函数printf（）打印退格问题

Question

There are two programs and they get different results, but I don't understand why. Here is the first:

int main()
{
    printf("12345");
    fflush(stdout);
    printf("\b\b");
    fflush(stdout);
    return 0;
}

The result is: 123 . Then the second:

int main()
{
    printf("12345");
    fflush(stdout);
    sleep(1);
    printf("\b\b");
    fflush(stdout);
    return 0;
}

but the result is: 12345 .

Why does the sleep call make the second result different when I expect a "123" result? The code was running in the CLion. and My OS is macOS, if it matters.

Answer 1

Your code first displays "12345" and then displays "123". Without the sleep , the "12345" is displayed for too little time to be visible. With the sleep , you can see the "12345" for about a second before the "4" and "5" are erased.

Answer 2

Depending on the Terminal, '\\b' might "erase" a character or only move the cursor to the left. To have a foolproof solution, use:

#include <unistd.h>
#include <stdio.h>

int main(void)
{
    printf("12345");
    fflush(stdout);
    sleep(1);
    printf("\b\b  \b\b");
    fflush(stdout);
}

Answer 3

With the original code (called bs97 , compiled from bs97.c ), and with my command line prompt Osiris JL: , I get the output:

Osiris JL: bs97
123Osiris JL:

Note that the new prompt has overwritten the 45 . You can see that if you add putchar('\\n'); after the second fflush() . (I added void to int main(void) to avoid compilation warnings (errors) with my default compilation options.)

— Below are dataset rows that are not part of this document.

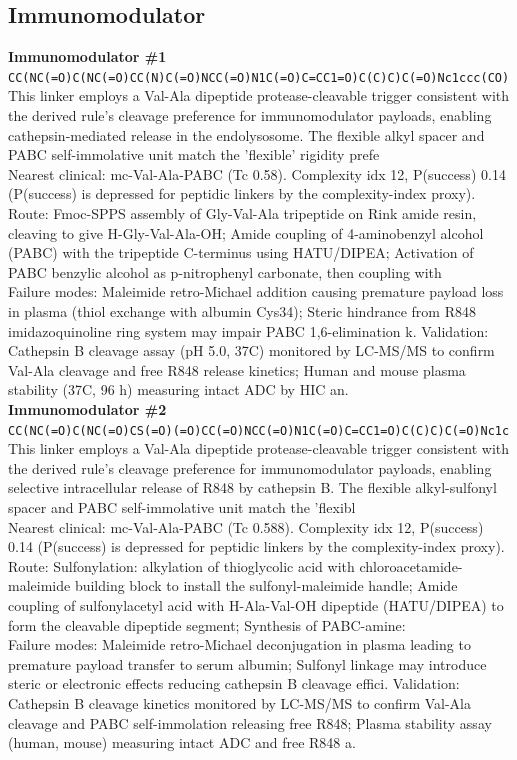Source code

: \documentclass[10pt]{article}
\begin{document}
\subsection{Immunomodulator}
\noindent\textbf{Immunomodulator \#1} \\ \texttt{CC(NC(=O)C(NC(=O)CC(N)C(=O)NCC(=O)N1C(=O)C=CC1=O)C(C)C)C(=O)Nc1ccc(CO)} \\ This linker employs a Val-Ala dipeptide protease-cleavable trigger consistent with the derived rule's cleavage preference for immunomodulator payloads, enabling cathepsin-mediated release in the endolysosome. The flexible alkyl spacer and PABC self-immolative unit match the 'flexible' rigidity prefe \\ Nearest clinical: mc-Val-Ala-PABC (Tc 0.58). Complexity idx 12, P(success) 0.14 (P(success) is depressed for peptidic linkers by the complexity-index proxy). \\ Route: Fmoc-SPPS assembly of Gly-Val-Ala tripeptide on Rink amide resin, cleaving to give H-Gly-Val-Ala-OH; Amide coupling of 4-aminobenzyl alcohol (PABC) with the tripeptide C-terminus using HATU/DIPEA; Activation of PABC benzylic alcohol as p-nitrophenyl carbonate, then coupling with  \\ Failure modes: Maleimide retro-Michael addition causing premature payload loss in plasma (thiol exchange with albumin Cys34); Steric hindrance from R848 imidazoquinoline ring system may impair PABC 1,6-elimination k. Validation: Cathepsin B cleavage assay (pH 5.0, 37\textdegree{}C) monitored by LC-MS/MS to confirm Val-Ala cleavage and free R848 release kinetics; Human and mouse plasma stability (37\textdegree{}C, 96 h) measuring intact ADC by HIC an. \\[0.4em]
\noindent\textbf{Immunomodulator \#2} \\ \texttt{CC(NC(=O)C(NC(=O)CS(=O)(=O)CC(=O)NCC(=O)N1C(=O)C=CC1=O)C(C)C)C(=O)Nc1c} \\ This linker employs a Val-Ala dipeptide protease-cleavable trigger consistent with the derived rule's cleavage preference for immunomodulator payloads, enabling selective intracellular release of R848 by cathepsin B. The flexible alkyl-sulfonyl spacer and PABC self-immolative unit match the 'flexibl \\ Nearest clinical: mc-Val-Ala-PABC (Tc 0.588). Complexity idx 12, P(success) 0.14 (P(success) is depressed for peptidic linkers by the complexity-index proxy). \\ Route: Sulfonylation: alkylation of thioglycolic acid with chloroacetamide-maleimide building block to install the sulfonyl-maleimide handle; Amide coupling of sulfonylacetyl acid with H-Ala-Val-OH dipeptide (HATU/DIPEA) to form the cleavable dipeptide segment; Synthesis of PABC-amine:  \\ Failure modes: Maleimide retro-Michael deconjugation in plasma leading to premature payload transfer to serum albumin; Sulfonyl linkage may introduce steric or electronic effects reducing cathepsin B cleavage effici. Validation: Cathepsin B cleavage kinetics monitored by LC-MS/MS to confirm Val-Ala cleavage and PABC self-immolation releasing free R848; Plasma stability assay (human, mouse) measuring intact ADC and free R848 a. \\[0.4em]
\end{document}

Osiris JL: make bs97 && bs97
    gcc -O3 -g -std=c11 -Wall -Wextra -Werror -Wmissing-prototypes -Wstrict-prototypes bs97.c -o bs97
12345
Osiris JL: 

This time, the 4 and the 5 are still visible.

Simply using backspace does not erase the content that was previously there; it positions the write position on screen back one place, that's all. If you want to erase what was there, you need to output printf("\\b \\b\\b \\b") to go back, output a space, and go back again — repeated twice. Or you could use printf("\\b\\b ") , but that would leave the write position after the two spaces; or you could use printf("\\b\\b \\b\\b") to leave the write position after the 3 . And there are other variations on this theme.

With the second program with the sleep, I get similar behaviour, except that the 12345 is on display while the program sleeps.

I'm testing on a Mac running macOS 10.14 Mojave, using a home-built GCC 8.2.0 or the clang compiler from XCode 10.0.